RATIN

Dar to host world’s largest banana research centre

Posted on February, 11, 2019 at 08:36 am


TANZANIA is set to host the world’s largest banana research and development centre, majoring in indigenous varieties of matooke, mchare and Cavendish.

The Banana Centre of Excellence will be at the Nelson Mandela Institution of Science and Technology (NM-AIST) already with about 14 partners in a new development that has attracted national and international interest.

NM-AIST Vice Chancellor, Prof Emmanuel Luoga, said the centre would conduct researches on how to improve banana cultivation, with varieties that were resistant to diseases and pests and benefit many growers in the Northern Zone of Tanzania, to start with.

Coordinator of the projects that the centre is included in, Prof Karoli Njau, from the NM-AIST School of Water Resources and Environmental Science and Engineering (WESE) said they would cooperate with the International Institute of Tropical Agriculture (IITA) that sought to improve banana for smallholder farmers in the Great Lakes Region.

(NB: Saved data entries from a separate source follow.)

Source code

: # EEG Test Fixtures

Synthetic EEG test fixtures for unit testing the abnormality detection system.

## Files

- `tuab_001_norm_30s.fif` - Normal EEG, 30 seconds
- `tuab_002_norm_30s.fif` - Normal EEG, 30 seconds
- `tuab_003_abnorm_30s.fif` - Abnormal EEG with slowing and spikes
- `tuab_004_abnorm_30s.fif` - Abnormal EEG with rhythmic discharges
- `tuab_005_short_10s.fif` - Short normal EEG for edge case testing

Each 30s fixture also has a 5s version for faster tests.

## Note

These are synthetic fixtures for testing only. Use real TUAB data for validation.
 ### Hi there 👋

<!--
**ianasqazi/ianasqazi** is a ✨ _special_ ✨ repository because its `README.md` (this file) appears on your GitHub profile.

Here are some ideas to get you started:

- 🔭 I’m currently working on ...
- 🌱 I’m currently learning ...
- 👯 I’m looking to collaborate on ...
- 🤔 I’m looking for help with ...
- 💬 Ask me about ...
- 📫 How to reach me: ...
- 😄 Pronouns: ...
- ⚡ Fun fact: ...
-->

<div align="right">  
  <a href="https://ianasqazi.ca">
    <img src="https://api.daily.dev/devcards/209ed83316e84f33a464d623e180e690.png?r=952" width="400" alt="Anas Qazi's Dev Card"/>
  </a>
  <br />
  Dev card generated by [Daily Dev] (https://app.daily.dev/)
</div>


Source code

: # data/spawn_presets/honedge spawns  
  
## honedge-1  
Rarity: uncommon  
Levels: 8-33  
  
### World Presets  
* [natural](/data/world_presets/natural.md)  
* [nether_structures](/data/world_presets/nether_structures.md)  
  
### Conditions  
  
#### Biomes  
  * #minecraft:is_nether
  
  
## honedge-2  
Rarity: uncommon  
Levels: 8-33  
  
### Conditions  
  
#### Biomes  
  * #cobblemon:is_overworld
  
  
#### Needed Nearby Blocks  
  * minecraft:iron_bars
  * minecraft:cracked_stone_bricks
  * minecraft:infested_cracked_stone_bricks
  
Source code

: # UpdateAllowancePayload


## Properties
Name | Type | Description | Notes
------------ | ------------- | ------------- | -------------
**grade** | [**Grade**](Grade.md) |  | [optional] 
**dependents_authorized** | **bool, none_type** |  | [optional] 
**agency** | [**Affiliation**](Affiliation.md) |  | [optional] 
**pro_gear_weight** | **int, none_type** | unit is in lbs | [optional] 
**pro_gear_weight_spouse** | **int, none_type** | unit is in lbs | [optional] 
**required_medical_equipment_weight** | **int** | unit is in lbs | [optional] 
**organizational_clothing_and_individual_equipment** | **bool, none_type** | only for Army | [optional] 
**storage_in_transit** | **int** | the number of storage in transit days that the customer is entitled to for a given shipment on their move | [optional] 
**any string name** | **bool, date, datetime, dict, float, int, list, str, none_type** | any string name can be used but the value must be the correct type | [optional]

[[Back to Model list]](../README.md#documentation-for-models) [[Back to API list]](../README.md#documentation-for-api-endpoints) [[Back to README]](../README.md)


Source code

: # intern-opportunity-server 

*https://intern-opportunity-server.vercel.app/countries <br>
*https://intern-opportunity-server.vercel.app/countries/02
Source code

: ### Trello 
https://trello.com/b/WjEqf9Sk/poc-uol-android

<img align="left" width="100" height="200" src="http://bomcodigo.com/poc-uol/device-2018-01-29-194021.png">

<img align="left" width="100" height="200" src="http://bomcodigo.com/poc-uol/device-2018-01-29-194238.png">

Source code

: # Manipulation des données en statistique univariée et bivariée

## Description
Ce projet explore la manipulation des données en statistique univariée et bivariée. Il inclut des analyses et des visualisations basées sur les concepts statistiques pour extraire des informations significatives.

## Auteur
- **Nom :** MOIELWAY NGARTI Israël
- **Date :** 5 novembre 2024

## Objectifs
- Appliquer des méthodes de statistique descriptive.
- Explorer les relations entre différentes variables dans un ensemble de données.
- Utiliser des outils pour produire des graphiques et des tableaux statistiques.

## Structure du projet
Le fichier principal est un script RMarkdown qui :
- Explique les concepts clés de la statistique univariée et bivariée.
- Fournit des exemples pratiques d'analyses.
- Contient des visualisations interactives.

Prof Njau said the centre that would be of its kind and largest in the world, among other things, would be dealing with banana management for better production and researches had been going on at Lyamungo and Tarakea in Kilimanjaro Region as well as at NM-AIST field. Growers will be guided on varieties and how best to manage the production.

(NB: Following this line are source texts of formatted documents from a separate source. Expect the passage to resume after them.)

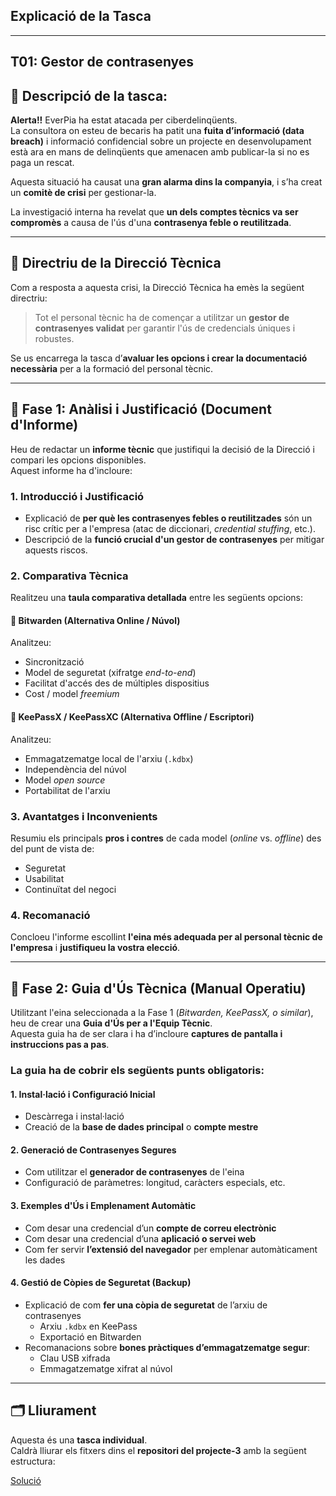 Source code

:## Explicació de la Tasca

---

## T01: Gestor de contrasenyes

## 🔔 Descripció de la tasca:

**Alerta!!** EverPia ha estat atacada per ciberdelinqüents.  
La consultora on esteu de becaris ha patit una **fuita d’informació (data breach)** i informació confidencial sobre un projecte en desenvolupament està ara en mans de delinqüents que amenacen amb publicar-la si no es paga un rescat.

Aquesta situació ha causat una **gran alarma dins la companyia**, i s’ha creat un **comitè de crisi** per gestionar-la.

La investigació interna ha revelat que **un dels comptes tècnics va ser compromès** a causa de l'ús d'una **contrasenya feble o reutilitzada**.

---

## 🧭 Directriu de la Direcció Tècnica

Com a resposta a aquesta crisi, la Direcció Tècnica ha emès la següent directriu:

> Tot el personal tècnic ha de començar a utilitzar un **gestor de contrasenyes validat** per garantir l'ús de credencials úniques i robustes.

Se us encarrega la tasca d’**avaluar les opcions i crear la documentació necessària** per a la formació del personal tècnic.

---

## 📘 Fase 1: Anàlisi i Justificació (Document d'Informe)

Heu de redactar un **informe tècnic** que justifiqui la decisió de la Direcció i compari les opcions disponibles.  
Aquest informe ha d'incloure:

### 1. Introducció i Justificació
- Explicació de **per què les contrasenyes febles o reutilitzades** són un risc crític per a l'empresa (atac de diccionari, *credential stuffing*, etc.).
- Descripció de la **funció crucial d'un gestor de contrasenyes** per mitigar aquests riscos.

### 2. Comparativa Tècnica
Realitzeu una **taula comparativa detallada** entre les següents opcions:

#### 🔹 Bitwarden (Alternativa Online / Núvol)
Analitzeu:
- Sincronització  
- Model de seguretat (xifratge *end-to-end*)  
- Facilitat d'accés des de múltiples dispositius  
- Cost / model *freemium*

#### 🔹 KeePassX / KeePassXC (Alternativa Offline / Escriptori)
Analitzeu:
- Emmagatzematge local de l'arxiu (`.kdbx`)  
- Independència del núvol  
- Model *open source*  
- Portabilitat de l'arxiu

### 3. Avantatges i Inconvenients
Resumiu els principals **pros i contres** de cada model (*online* vs. *offline*) des del punt de vista de:
- Seguretat  
- Usabilitat  
- Continuïtat del negoci

### 4. Recomanació
Concloeu l'informe escollint **l'eina més adequada per al personal tècnic de l'empresa** i **justifiqueu la vostra elecció**.

---

## 🧰 Fase 2: Guia d'Ús Tècnica (Manual Operatiu)

Utilitzant l'eina seleccionada a la Fase 1 (*Bitwarden, KeePassX, o similar*), heu de crear una **Guia d'Ús per a l'Equip Tècnic**.  
Aquesta guia ha de ser clara i ha d’incloure **captures de pantalla i instruccions pas a pas**.

### La guia ha de cobrir els següents punts obligatoris:

#### 1. Instal·lació i Configuració Inicial
- Descàrrega i instal·lació
- Creació de la **base de dades principal** o **compte mestre**

#### 2. Generació de Contrasenyes Segures
- Com utilitzar el **generador de contrasenyes** de l'eina  
- Configuració de paràmetres: longitud, caràcters especials, etc.

#### 3. Exemples d'Ús i Emplenament Automàtic
- Com desar una credencial d’un **compte de correu electrònic**
- Com desar una credencial d’una **aplicació o servei web**
- Com fer servir **l’extensió del navegador** per emplenar automàticament les dades

#### 4. Gestió de Còpies de Seguretat (Backup)
- Explicació de com **fer una còpia de seguretat** de l’arxiu de contrasenyes  
  - Arxiu `.kdbx` en KeePass  
  - Exportació en Bitwarden
- Recomanacions sobre **bones pràctiques d’emmagatzematge segur**:
  - Clau USB xifrada  
  - Emmagatzematge xifrat al núvol

---

## 🗂️ Lliurament

Aquesta és una **tasca individual**.  
Caldrà lliurar els fitxers dins el **repositori del projecte-3** amb la següent estructura:

[Solució](Tasca01/soulció.md)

Professors involved in the project, Rony Swennen and Patrick Ndakidemi, said about seven per cent of the population in the region consumed matooke variety, while between 20-30 per cent of the population in selected rural regions depended on mchare that was said to be regionally important.

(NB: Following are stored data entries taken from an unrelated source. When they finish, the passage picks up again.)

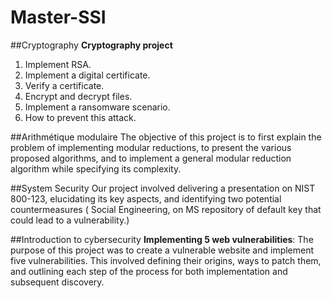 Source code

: # Master-SSI


##Cryptography
**Cryptography project**
1. Implement RSA.
2. Implement a digital certificate.
3. Verify a certificate.
4. Encrypt and decrypt files.
5. Implement a ransomware scenario.
6. How to prevent this attack.

##Arithmétique modulaire
The objective of this project is to first explain the problem of implementing modular reductions, to present the various proposed algorithms, and to implement a general modular reduction algorithm while specifying its complexity.

##System Security
Our project involved delivering a presentation on NIST 800-123, elucidating its key aspects, and identifying two potential countermeasures ( Social Engineering, on MS  repository of default key that could lead to a vulnerability.)

##Introduction to cybersecurity
**Implementing 5 web vulnerabilities**: The purpose of this project was to create a vulnerable website and implement five vulnerabilities. 
This involved defining their origins, ways to patch them, and outlining each step of the process for both implementation and subsequent discovery.
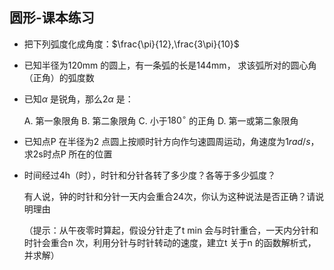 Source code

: ## 圆形-课本练习

- 把下列弧度化成角度：$\frac{\pi}{12},\frac{3\pi}{10}$
- 已知半径为120mm 的圆上，有一条弧的长是144mm， 求该弧所对的圆心角（正角）的弧度数

- 已知$\alpha$ 是锐角，那么$2\alpha$ 是：

    A. 第一象限角    B. 第二象限角    C. 小于$180^\circ$ 的正角    D. 第一或第二象限角

- 已知点P 在半径为2 点圆上按顺时针方向作匀速圆周运动，角速度为$1rad/s$，求2s时点P 所在的位置 

- 时间经过4h（时），时针和分针各转了多少度？各等于多少弧度？

    有人说，钟的时针和分针一天内会重合24次，你认为这种说法是否正确？请说明理由

    （提示：从午夜零时算起，假设分针走了t min 会与时针重合，一天内分针和时针会重合n 次，利用分针与时针转动的速度，建立t 关于n 的函数解析式，并求解）

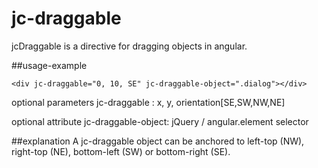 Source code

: jc-draggable
============
jcDraggable is a directive for dragging objects in angular.

##usage-example

    <div jc-draggable="0, 10, SE" jc-draggable-object=".dialog"></div>

optional parameters jc-draggable : x, y, orientation[SE,SW,NW,NE]

optional attribute jc-draggable-object: jQuery / angular.element selector

##explanation
A jc-draggable object can be anchored to left-top (NW), right-top (NE), bottom-left (SW) or bottom-right (SE).
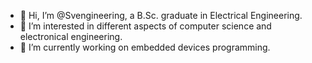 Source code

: - 👋 Hi, I’m @Svengineering, a B.Sc. graduate in Electrical Engineering.
- 👀 I’m interested in different aspects of computer science and electronical engineering.
- 🌱 I’m currently working on embedded devices programming.

<!---
Svengineering/Svengineering is a ✨ special ✨ repository because its `README.md` (this file) appears on your GitHub profile.
You can click the Preview link to take a look at your changes.
--->
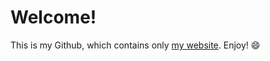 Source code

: Welcome!
===================

This is my Github, which contains only <a href="https://abrvhm.github.io">my website</a>. Enjoy! &#128516;
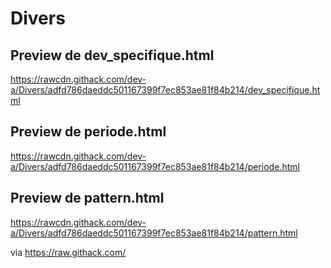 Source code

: # Divers
## Preview de dev_specifique.html
https://rawcdn.githack.com/dev-a/Divers/adfd786daeddc501167399f7ec853ae81f84b214/dev_specifique.html
## Preview de periode.html
https://rawcdn.githack.com/dev-a/Divers/adfd786daeddc501167399f7ec853ae81f84b214/periode.html
## Preview de pattern.html
https://rawcdn.githack.com/dev-a/Divers/adfd786daeddc501167399f7ec853ae81f84b214/pattern.html

via  https://raw.githack.com/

Prof Ndakidemi noted that with students from Tanzania, Kenya, Uganda, Rwanda, Burundi, Ethiopia Mozambique, Malawi, Zambia and Comoro, NM-AIST would be engaging in the major project and ensure the centres had clearly set modalities to ensure sustainability, including making sure that it was properly manned.

IITA and NM-AIST agreed to strengthen relationship in January, when Mr Victor Manyong, IITA Director for East Africa called at NM-AIST and held talks with Prof Luoga. They collaborate in efforts to build Africa’s capacity for science and technology.

They already have in place a Memorandum of Understanding (MoU) based on collaboration in the banana research project. The university currently houses IITA’s banana research team and provides fields for the crop’s breeding trials.

Banana is a popular fruit in the world market and serves as an ideal and low-cost staple food in East Africa, whose residents rely mostly on it as a source of food. It is practically a non-seasonal crop reliably grown by local farmers primarily for food. It has been categorised as
the dessert bananas and cooking bananas.

Banana plays a key role in food security. It serves as a source of carbohydrates, minerals and vitamins all year-round. The banana crop provides a household annual income of about $ 1,500, the highest smallholder income-generating crop in the region.

Currently, several indigenous and improved cultivars exist in East Africa. However, only a few popular cultivars are produced for commercial purposes.